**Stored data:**
++++++++++++++++++++
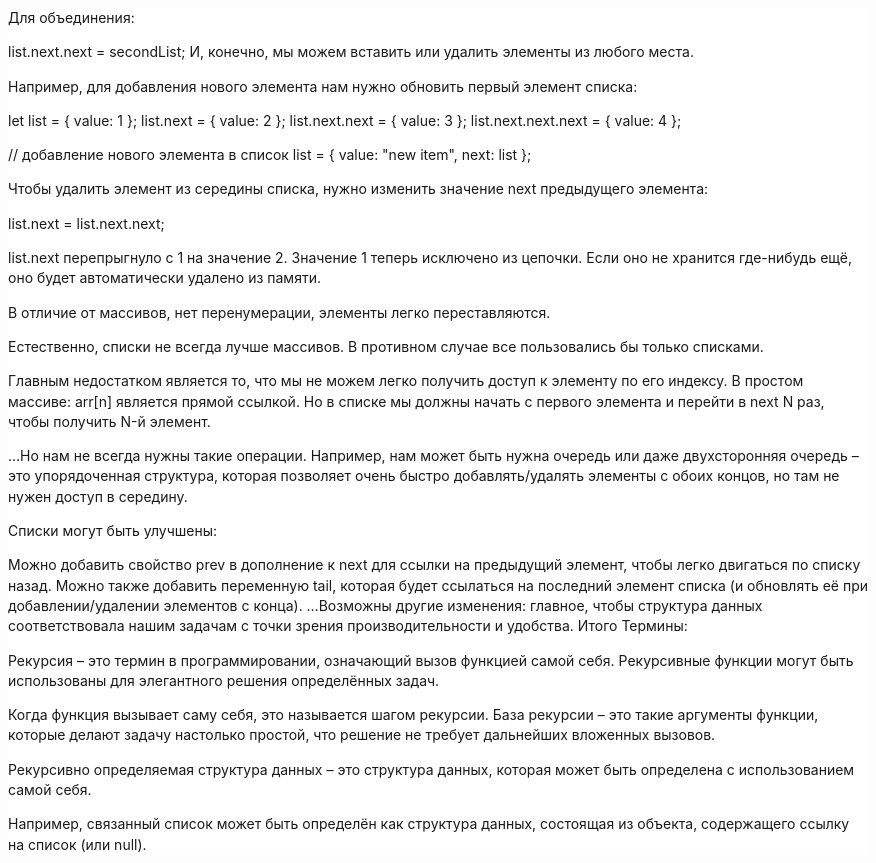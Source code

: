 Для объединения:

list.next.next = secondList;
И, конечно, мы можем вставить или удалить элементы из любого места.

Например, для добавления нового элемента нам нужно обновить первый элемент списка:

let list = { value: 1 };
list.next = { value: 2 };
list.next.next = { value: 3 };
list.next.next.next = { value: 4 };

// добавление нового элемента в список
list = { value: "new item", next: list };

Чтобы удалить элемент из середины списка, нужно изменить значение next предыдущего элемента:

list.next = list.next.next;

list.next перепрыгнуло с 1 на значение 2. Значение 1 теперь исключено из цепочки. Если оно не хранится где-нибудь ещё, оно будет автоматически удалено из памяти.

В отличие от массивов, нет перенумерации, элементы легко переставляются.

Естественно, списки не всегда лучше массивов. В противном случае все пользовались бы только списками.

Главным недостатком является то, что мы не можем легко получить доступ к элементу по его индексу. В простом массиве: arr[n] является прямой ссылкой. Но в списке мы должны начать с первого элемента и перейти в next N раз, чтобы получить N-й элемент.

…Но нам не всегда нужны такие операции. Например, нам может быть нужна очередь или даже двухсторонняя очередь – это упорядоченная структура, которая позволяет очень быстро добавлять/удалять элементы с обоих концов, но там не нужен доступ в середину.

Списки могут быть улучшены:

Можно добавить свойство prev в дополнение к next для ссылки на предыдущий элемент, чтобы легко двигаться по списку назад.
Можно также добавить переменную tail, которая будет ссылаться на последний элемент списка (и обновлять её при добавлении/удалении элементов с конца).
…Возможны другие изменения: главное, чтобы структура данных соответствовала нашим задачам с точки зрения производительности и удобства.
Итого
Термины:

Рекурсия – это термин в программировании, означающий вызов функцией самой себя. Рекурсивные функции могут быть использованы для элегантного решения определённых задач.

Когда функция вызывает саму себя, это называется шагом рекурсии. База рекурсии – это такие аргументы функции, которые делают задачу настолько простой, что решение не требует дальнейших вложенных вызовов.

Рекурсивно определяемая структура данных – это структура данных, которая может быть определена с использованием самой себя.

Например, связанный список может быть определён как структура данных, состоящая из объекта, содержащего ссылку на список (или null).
++++++++++++++++++++
**Directions:** How many lines in the entries include the string "список"? Answer with the number alone.

**Worked solution:** 2